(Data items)
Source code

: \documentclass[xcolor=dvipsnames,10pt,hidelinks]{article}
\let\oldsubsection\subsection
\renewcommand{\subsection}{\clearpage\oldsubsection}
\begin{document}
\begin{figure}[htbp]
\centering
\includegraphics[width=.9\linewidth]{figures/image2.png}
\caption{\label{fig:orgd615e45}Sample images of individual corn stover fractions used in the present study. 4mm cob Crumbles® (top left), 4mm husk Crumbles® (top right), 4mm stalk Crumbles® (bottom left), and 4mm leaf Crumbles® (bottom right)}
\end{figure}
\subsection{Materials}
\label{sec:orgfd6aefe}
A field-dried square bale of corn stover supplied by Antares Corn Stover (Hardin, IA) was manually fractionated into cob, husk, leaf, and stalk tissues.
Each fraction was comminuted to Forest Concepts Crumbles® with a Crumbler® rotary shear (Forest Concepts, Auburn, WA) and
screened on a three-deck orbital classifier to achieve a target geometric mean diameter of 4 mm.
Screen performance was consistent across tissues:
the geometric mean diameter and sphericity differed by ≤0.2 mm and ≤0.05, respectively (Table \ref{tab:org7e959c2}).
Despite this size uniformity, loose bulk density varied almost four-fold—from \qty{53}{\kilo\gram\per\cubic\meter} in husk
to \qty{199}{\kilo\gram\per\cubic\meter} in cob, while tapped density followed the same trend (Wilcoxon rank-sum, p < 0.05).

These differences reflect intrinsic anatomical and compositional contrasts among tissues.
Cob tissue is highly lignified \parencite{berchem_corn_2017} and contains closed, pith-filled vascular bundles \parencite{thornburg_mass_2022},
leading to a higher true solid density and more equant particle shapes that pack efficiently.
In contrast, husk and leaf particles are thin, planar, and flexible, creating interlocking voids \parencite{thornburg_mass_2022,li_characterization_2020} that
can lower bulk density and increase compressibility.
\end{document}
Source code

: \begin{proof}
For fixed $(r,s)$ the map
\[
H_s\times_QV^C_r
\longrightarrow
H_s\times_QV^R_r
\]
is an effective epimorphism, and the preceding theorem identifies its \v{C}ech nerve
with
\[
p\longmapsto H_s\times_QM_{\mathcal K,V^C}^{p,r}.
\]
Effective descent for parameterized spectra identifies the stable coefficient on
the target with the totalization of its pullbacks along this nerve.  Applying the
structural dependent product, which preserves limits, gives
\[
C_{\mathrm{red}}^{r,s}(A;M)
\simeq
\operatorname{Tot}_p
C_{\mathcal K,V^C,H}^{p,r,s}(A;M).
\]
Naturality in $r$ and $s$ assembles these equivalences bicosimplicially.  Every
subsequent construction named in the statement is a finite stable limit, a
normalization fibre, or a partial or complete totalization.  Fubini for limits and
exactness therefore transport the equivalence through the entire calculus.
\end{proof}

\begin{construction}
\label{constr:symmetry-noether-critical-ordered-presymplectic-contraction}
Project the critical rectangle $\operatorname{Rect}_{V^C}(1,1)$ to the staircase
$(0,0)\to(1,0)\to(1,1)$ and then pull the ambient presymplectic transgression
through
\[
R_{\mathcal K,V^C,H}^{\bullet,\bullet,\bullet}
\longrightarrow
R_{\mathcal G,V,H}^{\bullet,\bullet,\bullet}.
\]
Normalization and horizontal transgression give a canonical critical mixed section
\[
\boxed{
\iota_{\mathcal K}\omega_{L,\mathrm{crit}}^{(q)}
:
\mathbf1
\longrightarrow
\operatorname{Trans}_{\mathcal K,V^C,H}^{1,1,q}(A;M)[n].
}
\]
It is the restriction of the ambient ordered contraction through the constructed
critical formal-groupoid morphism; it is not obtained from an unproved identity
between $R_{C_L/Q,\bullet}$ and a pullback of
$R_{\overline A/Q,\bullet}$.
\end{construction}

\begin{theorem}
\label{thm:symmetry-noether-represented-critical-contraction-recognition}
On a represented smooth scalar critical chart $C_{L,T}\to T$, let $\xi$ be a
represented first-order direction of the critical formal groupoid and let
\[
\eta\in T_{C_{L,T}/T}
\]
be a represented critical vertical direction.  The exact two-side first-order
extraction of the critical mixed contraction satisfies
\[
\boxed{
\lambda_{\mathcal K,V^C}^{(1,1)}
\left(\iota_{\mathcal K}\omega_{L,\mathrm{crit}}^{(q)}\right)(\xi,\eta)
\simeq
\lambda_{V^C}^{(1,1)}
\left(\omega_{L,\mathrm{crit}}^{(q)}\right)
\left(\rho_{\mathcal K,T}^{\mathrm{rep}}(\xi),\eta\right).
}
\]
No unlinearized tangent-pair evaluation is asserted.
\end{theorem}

DIRECTIONS FOR THIS TASK: Return each line of the data above verbatim.

OUTPUT OF THE TASK:
Source code

: \documentclass[xcolor=dvipsnames,10pt,hidelinks]{article}
\let\oldsubsection\subsection
\renewcommand{\subsection}{\clearpage\oldsubsection}
\begin{document}
\begin{figure}[htbp]
\centering
\includegraphics[width=.9\linewidth]{figures/image2.png}
\caption{\label{fig:orgd615e45}Sample images of individual corn stover fractions used in the present study. 4mm cob Crumbles® (top left), 4mm husk Crumbles® (top right), 4mm stalk Crumbles® (bottom left), and 4mm leaf Crumbles® (bottom right)}
\end{figure}
\subsection{Materials}
\label{sec:orgfd6aefe}
A field-dried square bale of corn stover supplied by Antares Corn Stover (Hardin, IA) was manually fractionated into cob, husk, leaf, and stalk tissues.
Each fraction was comminuted to Forest Concepts Crumbles® with a Crumbler® rotary shear (Forest Concepts, Auburn, WA) and
screened on a three-deck orbital classifier to achieve a target geometric mean diameter of 4 mm.
Screen performance was consistent across tissues:
the geometric mean diameter and sphericity differed by ≤0.2 mm and ≤0.05, respectively (Table \ref{tab:org7e959c2}).
Despite this size uniformity, loose bulk density varied almost four-fold—from \qty{53}{\kilo\gram\per\cubic\meter} in husk
to \qty{199}{\kilo\gram\per\cubic\meter} in cob, while tapped density followed the same trend (Wilcoxon rank-sum, p < 0.05).

These differences reflect intrinsic anatomical and compositional contrasts among tissues.
Cob tissue is highly lignified \parencite{berchem_corn_2017} and contains closed, pith-filled vascular bundles \parencite{thornburg_mass_2022},
leading to a higher true solid density and more equant particle shapes that pack efficiently.
In contrast, husk and leaf particles are thin, planar, and flexible, creating interlocking voids \parencite{thornburg_mass_2022,li_characterization_2020} that
can lower bulk density and increase compressibility.
\end{document}
Source code

: \begin{proof}
For fixed $(r,s)$ the map
\[
H_s\times_QV^C_r
\longrightarrow
H_s\times_QV^R_r
\]
is an effective epimorphism, and the preceding theorem identifies its \v{C}ech nerve
with
\[
p\longmapsto H_s\times_QM_{\mathcal K,V^C}^{p,r}.
\]
Effective descent for parameterized spectra identifies the stable coefficient on
the target with the totalization of its pullbacks along this nerve.  Applying the
structural dependent product, which preserves limits, gives
\[
C_{\mathrm{red}}^{r,s}(A;M)
\simeq
\operatorname{Tot}_p
C_{\mathcal K,V^C,H}^{p,r,s}(A;M).
\]
Naturality in $r$ and $s$ assembles these equivalences bicosimplicially.  Every
subsequent construction named in the statement is a finite stable limit, a
normalization fibre, or a partial or complete totalization.  Fubini for limits and
exactness therefore transport the equivalence through the entire calculus.
\end{proof}

\begin{construction}
\label{constr:symmetry-noether-critical-ordered-presymplectic-contraction}
Project the critical rectangle $\operatorname{Rect}_{V^C}(1,1)$ to the staircase
$(0,0)\to(1,0)\to(1,1)$ and then pull the ambient presymplectic transgression
through
\[
R_{\mathcal K,V^C,H}^{\bullet,\bullet,\bullet}
\longrightarrow
R_{\mathcal G,V,H}^{\bullet,\bullet,\bullet}.
\]
Normalization and horizontal transgression give a canonical critical mixed section
\[
\boxed{
\iota_{\mathcal K}\omega_{L,\mathrm{crit}}^{(q)}
:
\mathbf1
\longrightarrow
\operatorname{Trans}_{\mathcal K,V^C,H}^{1,1,q}(A;M)[n].
}
\]
It is the restriction of the ambient ordered contraction through the constructed
critical formal-groupoid morphism; it is not obtained from an unproved identity
between $R_{C_L/Q,\bullet}$ and a pullback of
$R_{\overline A/Q,\bullet}$.
\end{construction}

\begin{theorem}
\label{thm:symmetry-noether-represented-critical-contraction-recognition}
On a represented smooth scalar critical chart $C_{L,T}\to T$, let $\xi$ be a
represented first-order direction of the critical formal groupoid and let
\[
\eta\in T_{C_{L,T}/T}
\]
be a represented critical vertical direction.  The exact two-side first-order
extraction of the critical mixed contraction satisfies
\[
\boxed{
\lambda_{\mathcal K,V^C}^{(1,1)}
\left(\iota_{\mathcal K}\omega_{L,\mathrm{crit}}^{(q)}\right)(\xi,\eta)
\simeq
\lambda_{V^C}^{(1,1)}
\left(\omega_{L,\mathrm{crit}}^{(q)}\right)
\left(\rho_{\mathcal K,T}^{\mathrm{rep}}(\xi),\eta\right).
}
\]
No unlinearized tangent-pair evaluation is asserted.
\end{theorem}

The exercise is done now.